# [What needs to be done]
The lines of the records that include "from" should all be copied.

--- Stored data Enclosed Below ---

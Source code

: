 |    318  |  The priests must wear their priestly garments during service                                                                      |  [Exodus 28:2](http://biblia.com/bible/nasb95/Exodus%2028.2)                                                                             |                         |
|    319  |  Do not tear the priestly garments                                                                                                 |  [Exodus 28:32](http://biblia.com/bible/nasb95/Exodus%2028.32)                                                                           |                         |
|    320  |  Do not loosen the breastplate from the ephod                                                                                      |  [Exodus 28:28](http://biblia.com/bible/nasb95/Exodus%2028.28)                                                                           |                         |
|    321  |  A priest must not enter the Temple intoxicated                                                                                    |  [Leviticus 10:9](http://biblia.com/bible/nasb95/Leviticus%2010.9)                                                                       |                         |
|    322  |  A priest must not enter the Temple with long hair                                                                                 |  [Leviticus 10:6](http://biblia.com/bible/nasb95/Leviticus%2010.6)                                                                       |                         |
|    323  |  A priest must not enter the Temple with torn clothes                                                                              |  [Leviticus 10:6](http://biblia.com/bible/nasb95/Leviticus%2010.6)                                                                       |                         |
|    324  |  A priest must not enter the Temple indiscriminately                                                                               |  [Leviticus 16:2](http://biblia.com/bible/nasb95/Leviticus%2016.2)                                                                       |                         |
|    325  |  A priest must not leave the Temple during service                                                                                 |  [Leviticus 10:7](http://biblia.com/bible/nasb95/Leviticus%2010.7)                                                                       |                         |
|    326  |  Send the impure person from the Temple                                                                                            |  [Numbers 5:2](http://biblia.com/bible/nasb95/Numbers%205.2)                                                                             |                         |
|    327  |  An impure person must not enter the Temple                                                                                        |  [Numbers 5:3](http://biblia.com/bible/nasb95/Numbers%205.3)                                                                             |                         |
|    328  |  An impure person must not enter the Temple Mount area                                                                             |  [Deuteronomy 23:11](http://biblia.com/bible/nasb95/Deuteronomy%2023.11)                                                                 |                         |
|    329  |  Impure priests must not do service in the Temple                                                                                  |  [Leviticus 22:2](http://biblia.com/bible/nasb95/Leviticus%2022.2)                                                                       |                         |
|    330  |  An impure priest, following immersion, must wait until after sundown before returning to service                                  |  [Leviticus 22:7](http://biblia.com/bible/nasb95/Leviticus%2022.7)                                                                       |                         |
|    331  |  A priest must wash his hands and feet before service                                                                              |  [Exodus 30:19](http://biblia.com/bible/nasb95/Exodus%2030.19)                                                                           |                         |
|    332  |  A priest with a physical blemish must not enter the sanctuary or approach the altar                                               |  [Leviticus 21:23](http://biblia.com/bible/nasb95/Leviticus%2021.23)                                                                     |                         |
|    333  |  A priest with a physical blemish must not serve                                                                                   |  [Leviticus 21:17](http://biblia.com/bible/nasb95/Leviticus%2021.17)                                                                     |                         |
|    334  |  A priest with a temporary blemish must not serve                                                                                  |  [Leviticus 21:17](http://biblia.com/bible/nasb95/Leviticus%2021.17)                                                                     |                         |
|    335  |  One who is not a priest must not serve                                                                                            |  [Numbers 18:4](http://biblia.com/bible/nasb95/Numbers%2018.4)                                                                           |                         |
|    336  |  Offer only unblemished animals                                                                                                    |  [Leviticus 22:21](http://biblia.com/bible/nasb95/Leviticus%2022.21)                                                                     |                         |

--- End of Enclosed Stored data ---

# [Response]
|    320  |  Do not loosen the breastplate from the ephod                                                                                      |  [Exodus 28:28](http://biblia.com/bible/nasb95/Exodus%2028.28)                                                                           |                         |
|    326  |  Send the impure person from the Temple                                                                                            |  [Numbers 5:2](http://biblia.com/bible/nasb95/Numbers%205.2)                                                                             |                         |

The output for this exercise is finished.